Bringing up the "parade of horribles" is a standard way of reacting to regulations, and it's normally countered by the regulators just pointing out that the horribles rely on really tortured interpretations that aren't intended. With the GDPR, that hasn't been the response (which has instead been a double-down on "it's just common sense" without confirming or refuting what will happen)--for me, that's some cause for concern.
We'll see what happens after may 25th but for now I'm really hopeful that we will finally see some counterbalance to all this ridiculous profile building for marketing purposes.
Does that include email addresses and IP addresses? If so, that means things like using email addresses to log in for comments or logging IP addresses for traffic analysis causes all sorts of GDPR to kick in. As the OP points out, this means that things like the EU's own websites are in violation of the GDPR.
All you need to be able to do though is say what you're using the information for. If that is "To allow you to log in to your account" and "Your IP and page requests are logged and kept for 2 weeks to for traffic analysis and troubleshooting" you're good to go - just say that on the sign-up form.
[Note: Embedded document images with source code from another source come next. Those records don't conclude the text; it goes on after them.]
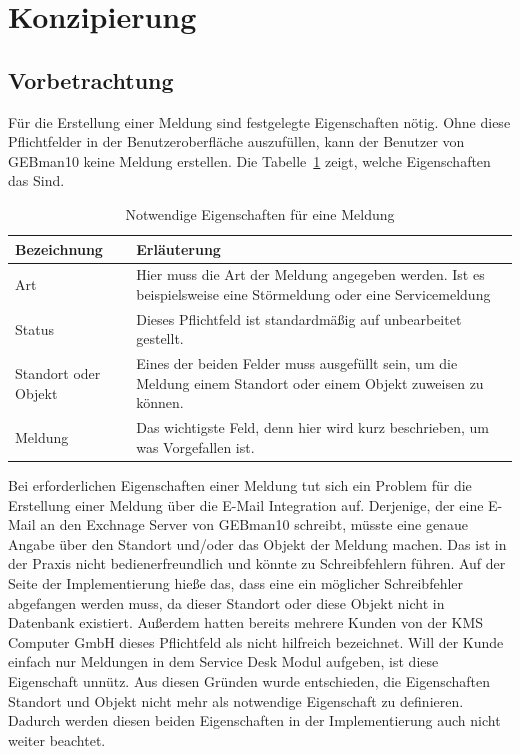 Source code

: \section{Konzipierung}

\subsection{Vorbetrachtung}
\noindent
Für die Erstellung einer Meldung sind festgelegte Eigenschaften nötig. Ohne diese Pflichtfelder in der Benutzeroberfläche auszufüllen, kann der Benutzer von GEBman10 keine Meldung erstellen. Die Tabelle~\ref{tab:Medlungseigenschaften} zeigt, welche Eigenschaften das Sind. 

\begin{table}[h!]
    \begin{tabular}{ | l | p{11cm}|}
    \hline
    Bezeichnung & Erläuterung \\ \hline
 Art & Hier muss die Art der Meldung angegeben werden. Ist es beispielsweise eine Störmeldung oder eine Servicemeldung \\ \hline
 Status & Dieses Pflichtfeld ist standardmäßig auf unbearbeitet gestellt.  \\ \hline
Standort oder Objekt & Eines der beiden Felder muss ausgefüllt sein, um die Meldung einem Standort oder einem Objekt zuweisen zu können. \\ \hline
Meldung & Das wichtigste Feld, denn hier wird kurz beschrieben, um was Vorgefallen ist. \\ \hline
    \end{tabular}
    \caption{Notwendige Eigenschaften für eine Meldung}
    \label{tab:Medlungseigenschaften}
\end{table}

\noindent
Bei erforderlichen Eigenschaften einer Meldung tut sich ein Problem für die Erstellung einer Meldung über die E-Mail Integration auf. Derjenige, der eine E-Mail an den Exchnage Server von GEBman10 schreibt, müsste eine genaue Angabe über den Standort und/oder das Objekt der Meldung machen. Das ist in der Praxis nicht bedienerfreundlich und könnte zu Schreibfehlern führen. Auf der Seite der Implementierung hieße das, dass eine ein möglicher Schreibfehler abgefangen werden muss, da dieser Standort oder diese Objekt nicht in Datenbank existiert. Außerdem hatten bereits mehrere Kunden von der KMS Computer GmbH dieses Pflichtfeld als nicht hilfreich bezeichnet. Will der Kunde einfach nur Meldungen in dem Service Desk Modul aufgeben, ist diese Eigenschaft unnütz. Aus diesen Gründen wurde entschieden, die Eigenschaften Standort und Objekt nicht mehr als notwendige Eigenschaft zu definieren. Dadurch werden diesen beiden Eigenschaften in der Implementierung auch nicht weiter beachtet.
If you want add the email address to a mail list too you need to add an opt-in consent checkbox and a bit more information on what the checkbox agrees to.
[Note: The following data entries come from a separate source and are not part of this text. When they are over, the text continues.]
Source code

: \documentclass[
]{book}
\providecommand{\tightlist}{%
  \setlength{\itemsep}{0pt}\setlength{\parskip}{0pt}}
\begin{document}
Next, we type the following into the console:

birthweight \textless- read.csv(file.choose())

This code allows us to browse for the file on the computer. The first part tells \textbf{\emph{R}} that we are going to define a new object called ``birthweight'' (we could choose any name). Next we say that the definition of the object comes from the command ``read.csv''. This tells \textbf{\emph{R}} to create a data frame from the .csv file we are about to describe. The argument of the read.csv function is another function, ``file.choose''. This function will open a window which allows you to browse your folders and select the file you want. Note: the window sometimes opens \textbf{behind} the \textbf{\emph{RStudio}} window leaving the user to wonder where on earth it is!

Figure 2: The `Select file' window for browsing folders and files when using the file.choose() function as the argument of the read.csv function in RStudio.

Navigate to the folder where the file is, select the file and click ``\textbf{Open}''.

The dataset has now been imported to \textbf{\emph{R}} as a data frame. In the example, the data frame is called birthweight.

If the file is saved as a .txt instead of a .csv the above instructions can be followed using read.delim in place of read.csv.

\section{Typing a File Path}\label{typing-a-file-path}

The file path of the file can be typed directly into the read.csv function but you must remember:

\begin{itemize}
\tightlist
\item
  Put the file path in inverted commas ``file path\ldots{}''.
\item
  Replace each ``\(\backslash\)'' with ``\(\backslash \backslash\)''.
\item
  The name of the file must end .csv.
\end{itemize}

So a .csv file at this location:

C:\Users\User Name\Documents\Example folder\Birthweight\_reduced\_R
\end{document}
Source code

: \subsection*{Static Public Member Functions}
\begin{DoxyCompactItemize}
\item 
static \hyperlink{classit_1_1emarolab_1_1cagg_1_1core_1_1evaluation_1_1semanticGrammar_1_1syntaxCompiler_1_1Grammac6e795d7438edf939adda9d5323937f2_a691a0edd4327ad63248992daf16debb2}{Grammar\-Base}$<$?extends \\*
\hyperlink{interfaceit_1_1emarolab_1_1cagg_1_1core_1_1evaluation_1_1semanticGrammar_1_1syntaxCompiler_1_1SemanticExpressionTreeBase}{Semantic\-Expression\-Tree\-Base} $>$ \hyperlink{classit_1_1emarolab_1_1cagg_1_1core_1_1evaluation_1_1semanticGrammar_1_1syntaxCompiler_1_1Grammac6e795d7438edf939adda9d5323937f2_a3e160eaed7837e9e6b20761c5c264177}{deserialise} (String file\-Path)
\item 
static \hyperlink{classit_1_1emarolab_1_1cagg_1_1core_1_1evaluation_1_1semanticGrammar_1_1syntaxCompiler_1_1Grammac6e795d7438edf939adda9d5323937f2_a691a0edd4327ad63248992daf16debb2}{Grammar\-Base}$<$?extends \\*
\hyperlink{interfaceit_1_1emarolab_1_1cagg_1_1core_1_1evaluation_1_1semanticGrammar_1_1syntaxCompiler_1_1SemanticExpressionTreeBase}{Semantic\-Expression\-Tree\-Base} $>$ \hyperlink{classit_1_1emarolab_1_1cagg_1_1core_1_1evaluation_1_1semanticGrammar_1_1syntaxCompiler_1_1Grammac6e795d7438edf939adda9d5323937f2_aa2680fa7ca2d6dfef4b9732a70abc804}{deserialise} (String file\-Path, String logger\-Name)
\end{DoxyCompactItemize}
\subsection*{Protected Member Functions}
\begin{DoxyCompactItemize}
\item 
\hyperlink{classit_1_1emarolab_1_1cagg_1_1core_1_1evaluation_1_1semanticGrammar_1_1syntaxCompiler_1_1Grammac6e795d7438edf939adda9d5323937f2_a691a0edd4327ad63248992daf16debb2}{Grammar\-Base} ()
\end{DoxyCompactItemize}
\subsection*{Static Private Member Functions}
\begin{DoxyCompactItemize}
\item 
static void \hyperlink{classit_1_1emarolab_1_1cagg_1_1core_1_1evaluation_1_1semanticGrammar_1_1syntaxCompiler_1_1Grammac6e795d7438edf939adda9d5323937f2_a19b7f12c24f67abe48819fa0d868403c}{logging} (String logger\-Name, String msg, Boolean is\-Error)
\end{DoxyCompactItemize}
If you want to pass along the information (indirectly, I know) to Google Analytics for example then you have to mention that too, and don't load the GA snippets until the user has accepted that
You also need a way to tell a user what data you have on them and delete the data where appropriate if the user requests it. You do not need to automate this process, chances are you'll never get either of those requests. Do Things That Don't Scale applies when it comes to the user's ability to request info/deletion
It's just another cost of doing business like if you want to take card payments don't store the card number without getting PCI compliant. Don't store user info without getting GDPR compliant.
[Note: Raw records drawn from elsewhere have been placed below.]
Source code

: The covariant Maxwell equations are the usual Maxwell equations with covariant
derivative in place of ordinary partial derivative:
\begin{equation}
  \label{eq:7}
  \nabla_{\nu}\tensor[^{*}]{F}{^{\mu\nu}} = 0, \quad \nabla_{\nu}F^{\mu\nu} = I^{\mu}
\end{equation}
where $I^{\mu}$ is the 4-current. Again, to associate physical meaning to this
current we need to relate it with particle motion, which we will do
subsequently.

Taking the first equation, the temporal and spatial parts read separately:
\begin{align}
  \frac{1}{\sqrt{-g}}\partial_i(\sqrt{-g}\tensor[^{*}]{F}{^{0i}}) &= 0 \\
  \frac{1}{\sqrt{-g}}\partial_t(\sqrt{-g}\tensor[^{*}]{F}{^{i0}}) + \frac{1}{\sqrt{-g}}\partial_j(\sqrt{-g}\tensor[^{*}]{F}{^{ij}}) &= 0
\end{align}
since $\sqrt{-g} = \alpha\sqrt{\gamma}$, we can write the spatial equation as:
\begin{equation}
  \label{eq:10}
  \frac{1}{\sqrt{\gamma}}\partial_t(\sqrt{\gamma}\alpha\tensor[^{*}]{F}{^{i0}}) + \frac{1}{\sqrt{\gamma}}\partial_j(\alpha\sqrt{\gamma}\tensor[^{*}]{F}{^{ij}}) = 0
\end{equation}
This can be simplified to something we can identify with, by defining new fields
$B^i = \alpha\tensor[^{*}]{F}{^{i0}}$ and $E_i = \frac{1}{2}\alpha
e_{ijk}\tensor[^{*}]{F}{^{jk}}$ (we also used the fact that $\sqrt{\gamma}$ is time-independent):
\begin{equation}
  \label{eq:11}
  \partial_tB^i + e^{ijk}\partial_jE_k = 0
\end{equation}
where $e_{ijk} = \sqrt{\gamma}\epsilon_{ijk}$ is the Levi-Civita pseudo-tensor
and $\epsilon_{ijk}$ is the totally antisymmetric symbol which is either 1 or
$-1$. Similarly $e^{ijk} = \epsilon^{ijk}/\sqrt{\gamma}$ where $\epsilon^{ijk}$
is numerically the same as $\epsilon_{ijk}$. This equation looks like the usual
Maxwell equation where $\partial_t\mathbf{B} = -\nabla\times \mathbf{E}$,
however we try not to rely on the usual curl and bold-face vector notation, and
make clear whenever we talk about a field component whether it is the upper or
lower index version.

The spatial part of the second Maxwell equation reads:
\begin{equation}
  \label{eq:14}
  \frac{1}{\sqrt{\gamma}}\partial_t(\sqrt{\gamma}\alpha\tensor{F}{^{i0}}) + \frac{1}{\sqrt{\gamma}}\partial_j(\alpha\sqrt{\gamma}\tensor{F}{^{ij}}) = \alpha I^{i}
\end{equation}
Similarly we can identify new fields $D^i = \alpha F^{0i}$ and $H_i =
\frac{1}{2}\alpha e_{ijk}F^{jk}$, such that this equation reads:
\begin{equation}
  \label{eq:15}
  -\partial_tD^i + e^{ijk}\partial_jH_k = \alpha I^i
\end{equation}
This whole thing is good for all of us as users of sites and software too
 Actually for a signup form you don't need to say you're using the information to sign them in, that's "unambiguous consent", as long as you're not doing anything but registering them and signing them in you can avoid clogging up your form with that information
As with all things GDPR you can of course try to skirt the rules but you're risking the 20mil fine if you don't get it absolutely spot on
Actually, it doesn't. There are plenty of valid reasons to collect those things. Collecting them to track your users and to spam them to death are not on that list.
Proving this can be expensive and is risky. Who knows what any individual judge in any EU country will decide is "reasonable"?
Companies can easily be destroyed by filing multiple charges against them. Guilt, innocence, or reasonableness doesn't come into it: the process is the punishment.
Look at Amanda Knox (Americans tend to think she's innocent, Brits tend to think she's guilty) - after appeals the Italian Justice System found her not guilty of the murder of her roommate. She still spent almost four years in prison in her early twenties and had to spend a huge amount of money on lawyers to arrive at this result. Just because you eventually get what you see as the right result doesn't mean you won't go through hell to get there.
A major reason why Americans are having such a big problem with GDPR is because the EU system appears to change its interpretations and decisions abruptly, with retrospective effect. You set up companies in certain jurisdictions thanks to their tax rates and how transactions are treated. You follow every aspect of national and EU law. These arrangements are widely known, are accepted as legitimate practice, and they continue for decades. The EU commissioners change - suddenly your corporate arrangements are wildly illegal and you are subject to penalties and back taxes stretching over a decade.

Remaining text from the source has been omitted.